If we go with the approach of having the backlog of the Improve Tone Suggested Edit be generated by the ML team, then those backlog items will contain the plain text of the paragraphed as produced by mwparserfromhell and mwedittypes. With that plaintext we need to find the ve.Range corresponding to the paragraph in the Visual Editor session.

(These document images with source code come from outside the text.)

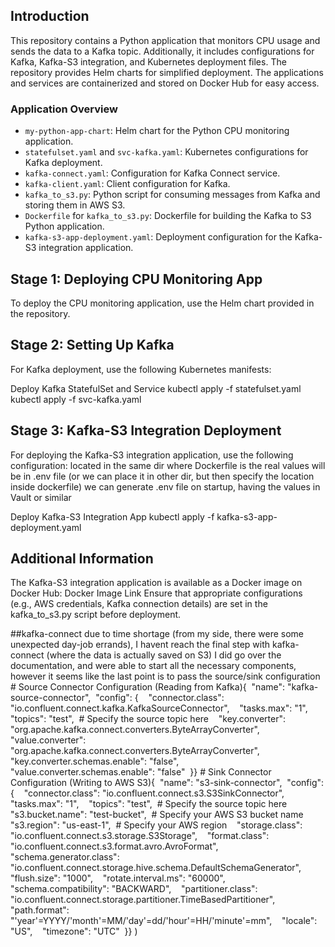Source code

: ## Introduction
This repository contains a Python application that monitors CPU usage and sends the data to a Kafka topic. Additionally, it includes configurations for Kafka, Kafka-S3 integration, and Kubernetes deployment files. The repository provides Helm charts for simplified deployment. The applications and services are containerized and stored on Docker Hub for easy access.

### Application Overview
- `my-python-app-chart`: Helm chart for the Python CPU monitoring application.
- `statefulset.yaml` and `svc-kafka.yaml`: Kubernetes configurations for Kafka deployment.
- `kafka-connect.yaml`: Configuration for Kafka Connect service.
- `kafka-client.yaml`: Client configuration for Kafka.
- `kafka_to_s3.py`: Python script for consuming messages from Kafka and storing them in AWS S3.
- `Dockerfile` for `kafka_to_s3.py`: Dockerfile for building the Kafka to S3 Python application.
- `kafka-s3-app-deployment.yaml`: Deployment configuration for the Kafka-S3 integration application.


## Stage 1: Deploying CPU Monitoring App
To deploy the CPU monitoring application, use the Helm chart provided in the repository.

## **Stage 2: Setting Up Kafka**
For Kafka deployment, use the following Kubernetes manifests:

Deploy Kafka StatefulSet and Service
kubectl apply -f statefulset.yaml
kubectl apply -f svc-kafka.yaml


## **Stage 3: Kafka-S3 Integration Deployment**
For deploying the Kafka-S3 integration application, use the following configuration:
located in the same dir where Dockerfile is
the real values will be in .env file
(or we can place it in other dir, but then specify the location inside dockerfile)
we can generate .env file on startup, having the values in Vault or similar

Deploy Kafka-S3 Integration App
kubectl apply -f kafka-s3-app-deployment.yaml




## Additional Information
The Kafka-S3 integration application is available as a Docker image on Docker Hub: Docker Image Link
Ensure that appropriate configurations (e.g., AWS credentials, Kafka connection details) are set in the kafka_to_s3.py script before deployment.

##kafka-connect
due to time shortage (from my side, there were some unexpected day-job errands), I havent reach the final step with  kafka-connect (where the data is actually saved on S3) 
I did go over the documentation, and were able to start all the necessary components, however it seems like the last point is to pass the source/sink configuration  # Source Connector Configuration (Reading from Kafka){  "name": "kafka-source-connector",  "config": {    "connector.class": "io.confluent.connect.kafka.KafkaSourceConnector",    "tasks.max": "1",    "topics": "test",  # Specify the source topic here     "key.converter": "org.apache.kafka.connect.converters.ByteArrayConverter",    "value.converter": "org.apache.kafka.connect.converters.ByteArrayConverter",    "key.converter.schemas.enable": "false",    "value.converter.schemas.enable": "false"  }} # Sink Connector Configuration (Writing to AWS S3){  "name": "s3-sink-connector",  "config": {    "connector.class": "io.confluent.connect.s3.S3SinkConnector",    "tasks.max": "1",    "topics": "test",  # Specify the source topic here     "s3.bucket.name": "test-bucket",  # Specify your AWS S3 bucket name     "s3.region": "us-east-1",  # Specify your AWS region     "storage.class": "io.confluent.connect.s3.storage.S3Storage",    "format.class": "io.confluent.connect.s3.format.avro.AvroFormat",    "schema.generator.class": "io.confluent.connect.storage.hive.schema.DefaultSchemaGenerator",    "flush.size": "1000",    "rotate.interval.ms": "60000",    "schema.compatibility": "BACKWARD",    "partitioner.class": "io.confluent.connect.storage.partitioner.TimeBasedPartitioner",    "path.format": "'year'=YYYY/'month'=MM/'day'=dd/'hour'=HH/'minute'=mm",    "locale": "US",    "timezone": "UTC"  }} )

This task is about coming up with an initial heuristic for doing that.
Example:
Plain text of the first paragraph of the article about Wisconsin as used in the model:
Wisconsin ( ) is a state in the Upper Midwest and Great Lakes regions of the United States. It borders Minnesota to the west, Iowa to the southwest, Illinois to the south, Lake Michigan to the east, Michigan to the northeast, and Lake Superior to the north. With a population of about 6 million and an area of about 65,500 square miles, Wisconsin is the 20th-largest state by population and the 23rd-largest by area. It has 72 counties. The state's most populous city is Milwaukee. Its capital and second-most populous city is Madison; other urban areas include Green Bay and the Fox Cities.
and as available in VE:
Wisconsin (/wɪˈskɒnsɪn/ ⓘ wih-SKON-sin)[12] is a state in the Upper Midwest and Great Lakes regions of the United States. It borders Minnesota to the west, Iowa to the southwest, Illinois to the south, Lake Michigan to the east, Michigan to the northeast, and Lake Superior to the north. With a population of about 6 million[9] and an area of about 65,500 square miles, Wisconsin is the 20th-largest state by population and the 23rd-largest by area. It has 72 counties. The state's most populous city is Milwaukee. Its capital and second-most populous city is Madison; other urban areas include Green Bay and the Fox Cities.